* _Required work_:
Start at the top and transcribe every record through the final line exactly.

Source texts of formatted documents

Segment Open

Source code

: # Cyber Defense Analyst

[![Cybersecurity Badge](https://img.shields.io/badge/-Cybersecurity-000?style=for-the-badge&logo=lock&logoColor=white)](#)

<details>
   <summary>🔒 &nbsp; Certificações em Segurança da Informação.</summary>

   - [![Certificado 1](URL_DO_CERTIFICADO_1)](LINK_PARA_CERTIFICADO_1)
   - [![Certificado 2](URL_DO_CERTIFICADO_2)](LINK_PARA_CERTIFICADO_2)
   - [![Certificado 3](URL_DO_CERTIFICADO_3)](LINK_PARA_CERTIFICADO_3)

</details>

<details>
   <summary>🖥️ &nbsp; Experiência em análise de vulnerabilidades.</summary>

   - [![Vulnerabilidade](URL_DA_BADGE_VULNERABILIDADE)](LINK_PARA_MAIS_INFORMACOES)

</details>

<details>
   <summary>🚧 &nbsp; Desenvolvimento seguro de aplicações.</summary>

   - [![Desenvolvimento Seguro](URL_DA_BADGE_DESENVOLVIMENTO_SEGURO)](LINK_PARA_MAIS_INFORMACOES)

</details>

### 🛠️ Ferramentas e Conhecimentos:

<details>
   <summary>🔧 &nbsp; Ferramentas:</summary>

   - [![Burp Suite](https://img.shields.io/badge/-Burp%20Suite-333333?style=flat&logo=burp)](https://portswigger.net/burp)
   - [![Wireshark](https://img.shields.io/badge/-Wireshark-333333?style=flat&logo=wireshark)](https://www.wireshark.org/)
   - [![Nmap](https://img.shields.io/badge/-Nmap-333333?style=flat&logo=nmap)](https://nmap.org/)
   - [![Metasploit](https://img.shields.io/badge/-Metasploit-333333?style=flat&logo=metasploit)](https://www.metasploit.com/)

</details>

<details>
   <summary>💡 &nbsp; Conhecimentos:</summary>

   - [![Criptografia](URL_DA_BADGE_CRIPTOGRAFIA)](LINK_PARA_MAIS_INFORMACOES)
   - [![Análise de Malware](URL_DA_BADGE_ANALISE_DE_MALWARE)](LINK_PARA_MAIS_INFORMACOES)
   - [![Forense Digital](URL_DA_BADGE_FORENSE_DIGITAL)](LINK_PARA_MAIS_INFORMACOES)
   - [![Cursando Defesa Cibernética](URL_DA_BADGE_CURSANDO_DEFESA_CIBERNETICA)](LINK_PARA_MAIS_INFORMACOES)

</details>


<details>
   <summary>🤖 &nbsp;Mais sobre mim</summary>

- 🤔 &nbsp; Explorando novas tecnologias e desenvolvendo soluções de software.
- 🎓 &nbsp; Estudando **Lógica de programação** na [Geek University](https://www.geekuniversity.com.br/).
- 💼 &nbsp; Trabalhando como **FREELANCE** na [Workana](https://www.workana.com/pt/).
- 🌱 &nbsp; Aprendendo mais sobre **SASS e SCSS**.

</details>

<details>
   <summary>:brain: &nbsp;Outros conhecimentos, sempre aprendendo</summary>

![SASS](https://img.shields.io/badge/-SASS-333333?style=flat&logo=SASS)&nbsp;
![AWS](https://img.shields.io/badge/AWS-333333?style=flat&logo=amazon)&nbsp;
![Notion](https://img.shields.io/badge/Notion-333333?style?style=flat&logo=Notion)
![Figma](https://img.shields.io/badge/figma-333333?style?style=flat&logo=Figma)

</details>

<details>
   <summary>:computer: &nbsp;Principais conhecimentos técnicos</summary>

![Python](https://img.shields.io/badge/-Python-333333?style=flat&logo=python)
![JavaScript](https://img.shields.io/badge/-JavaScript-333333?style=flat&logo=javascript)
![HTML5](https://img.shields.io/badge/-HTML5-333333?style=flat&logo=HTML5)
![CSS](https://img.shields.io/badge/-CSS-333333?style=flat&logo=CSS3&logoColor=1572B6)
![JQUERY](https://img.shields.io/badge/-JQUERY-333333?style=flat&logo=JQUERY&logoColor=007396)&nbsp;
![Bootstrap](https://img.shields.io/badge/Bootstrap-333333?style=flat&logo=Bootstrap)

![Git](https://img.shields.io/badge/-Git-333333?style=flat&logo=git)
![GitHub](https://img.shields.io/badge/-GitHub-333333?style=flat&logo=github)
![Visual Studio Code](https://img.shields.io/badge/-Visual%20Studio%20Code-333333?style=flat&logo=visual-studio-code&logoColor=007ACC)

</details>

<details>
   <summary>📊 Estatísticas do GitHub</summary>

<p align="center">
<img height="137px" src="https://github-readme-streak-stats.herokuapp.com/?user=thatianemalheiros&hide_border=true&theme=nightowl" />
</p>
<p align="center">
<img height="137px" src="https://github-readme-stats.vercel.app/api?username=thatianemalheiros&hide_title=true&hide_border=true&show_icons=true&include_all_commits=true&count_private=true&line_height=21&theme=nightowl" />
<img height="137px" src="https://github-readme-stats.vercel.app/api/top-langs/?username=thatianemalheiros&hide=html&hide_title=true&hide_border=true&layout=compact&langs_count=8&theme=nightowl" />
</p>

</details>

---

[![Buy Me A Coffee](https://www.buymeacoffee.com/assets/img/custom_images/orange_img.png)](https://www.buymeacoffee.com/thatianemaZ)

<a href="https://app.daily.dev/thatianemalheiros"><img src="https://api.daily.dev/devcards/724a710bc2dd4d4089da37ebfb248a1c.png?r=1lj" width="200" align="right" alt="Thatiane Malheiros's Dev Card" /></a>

Segment Closed

* _Solution to this task_:
Source code

: # Cyber Defense Analyst

[![Cybersecurity Badge](https://img.shields.io/badge/-Cybersecurity-000?style=for-the-badge&logo=lock&logoColor=white)](#)

<details>
   <summary>🔒 &nbsp; Certificações em Segurança da Informação.</summary>

   - [![Certificado 1](URL_DO_CERTIFICADO_1)](LINK_PARA_CERTIFICADO_1)
   - [![Certificado 2](URL_DO_CERTIFICADO_2)](LINK_PARA_CERTIFICADO_2)
   - [![Certificado 3](URL_DO_CERTIFICADO_3)](LINK_PARA_CERTIFICADO_3)

</details>

<details>
   <summary>🖥️ &nbsp; Experiência em análise de vulnerabilidades.</summary>

   - [![Vulnerabilidade](URL_DA_BADGE_VULNERABILIDADE)](LINK_PARA_MAIS_INFORMACOES)

</details>

<details>
   <summary>🚧 &nbsp; Desenvolvimento seguro de aplicações.</summary>

   - [![Desenvolvimento Seguro](URL_DA_BADGE_DESENVOLVIMENTO_SEGURO)](LINK_PARA_MAIS_INFORMACOES)

</details>

### 🛠️ Ferramentas e Conhecimentos:

<details>
   <summary>🔧 &nbsp; Ferramentas:</summary>

   - [![Burp Suite](https://img.shields.io/badge/-Burp%20Suite-333333?style=flat&logo=burp)](https://portswigger.net/burp)
   - [![Wireshark](https://img.shields.io/badge/-Wireshark-333333?style=flat&logo=wireshark)](https://www.wireshark.org/)
   - [![Nmap](https://img.shields.io/badge/-Nmap-333333?style=flat&logo=nmap)](https://nmap.org/)
   - [![Metasploit](https://img.shields.io/badge/-Metasploit-333333?style=flat&logo=metasploit)](https://www.metasploit.com/)

</details>

<details>
   <summary>💡 &nbsp; Conhecimentos:</summary>

   - [![Criptografia](URL_DA_BADGE_CRIPTOGRAFIA)](LINK_PARA_MAIS_INFORMACOES)
   - [![Análise de Malware](URL_DA_BADGE_ANALISE_DE_MALWARE)](LINK_PARA_MAIS_INFORMACOES)
   - [![Forense Digital](URL_DA_BADGE_FORENSE_DIGITAL)](LINK_PARA_MAIS_INFORMACOES)
   - [![Cursando Defesa Cibernética](URL_DA_BADGE_CURSANDO_DEFESA_CIBERNETICA)](LINK_PARA_MAIS_INFORMACOES)

</details>


<details>
   <summary>🤖 &nbsp;Mais sobre mim</summary>

- 🤔 &nbsp; Explorando novas tecnologias e desenvolvendo soluções de software.
- 🎓 &nbsp; Estudando **Lógica de programação** na [Geek University](https://www.geekuniversity.com.br/).
- 💼 &nbsp; Trabalhando como **FREELANCE** na [Workana](https://www.workana.com/pt/).
- 🌱 &nbsp; Aprendendo mais sobre **SASS e SCSS**.

</details>

<details>
   <summary>:brain: &nbsp;Outros conhecimentos, sempre aprendendo</summary>

![SASS](https://img.shields.io/badge/-SASS-333333?style=flat&logo=SASS)&nbsp;
![AWS](https://img.shields.io/badge/AWS-333333?style=flat&logo=amazon)&nbsp;
![Notion](https://img.shields.io/badge/Notion-333333?style?style=flat&logo=Notion)
![Figma](https://img.shields.io/badge/figma-333333?style?style=flat&logo=Figma)

</details>

<details>
   <summary>:computer: &nbsp;Principais conhecimentos técnicos</summary>

![Python](https://img.shields.io/badge/-Python-333333?style=flat&logo=python)
![JavaScript](https://img.shields.io/badge/-JavaScript-333333?style=flat&logo=javascript)
![HTML5](https://img.shields.io/badge/-HTML5-333333?style=flat&logo=HTML5)
![CSS](https://img.shields.io/badge/-CSS-333333?style=flat&logo=CSS3&logoColor=1572B6)
![JQUERY](https://img.shields.io/badge/-JQUERY-333333?style=flat&logo=JQUERY&logoColor=007396)&nbsp;
![Bootstrap](https://img.shields.io/badge/Bootstrap-333333?style=flat&logo=Bootstrap)

![Git](https://img.shields.io/badge/-Git-333333?style=flat&logo=git)
![GitHub](https://img.shields.io/badge/-GitHub-333333?style=flat&logo=github)
![Visual Studio Code](https://img.shields.io/badge/-Visual%20Studio%20Code-333333?style=flat&logo=visual-studio-code&logoColor=007ACC)

</details>

<details>
   <summary>📊 Estatísticas do GitHub</summary>

<p align="center">
<img height="137px" src="https://github-readme-streak-stats.herokuapp.com/?user=thatianemalheiros&hide_border=true&theme=nightowl" />
</p>
<p align="center">
<img height="137px" src="https://github-readme-stats.vercel.app/api?username=thatianemalheiros&hide_title=true&hide_border=true&show_icons=true&include_all_commits=true&count_private=true&line_height=21&theme=nightowl" />
<img height="137px" src="https://github-readme-stats.vercel.app/api/top-langs/?username=thatianemalheiros&hide=html&hide_title=true&hide_border=true&layout=compact&langs_count=8&theme=nightowl" />
</p>

</details>

---

[![Buy Me A Coffee](https://www.buymeacoffee.com/assets/img/custom_images/orange_img.png)](https://www.buymeacoffee.com/thatianemaZ)

<a href="https://app.daily.dev/thatianemalheiros"><img src="https://api.daily.dev/devcards/724a710bc2dd4d4089da37ebfb248a1c.png?r=1lj" width="200" align="right" alt="Thatiane Malheiros's Dev Card" /></a>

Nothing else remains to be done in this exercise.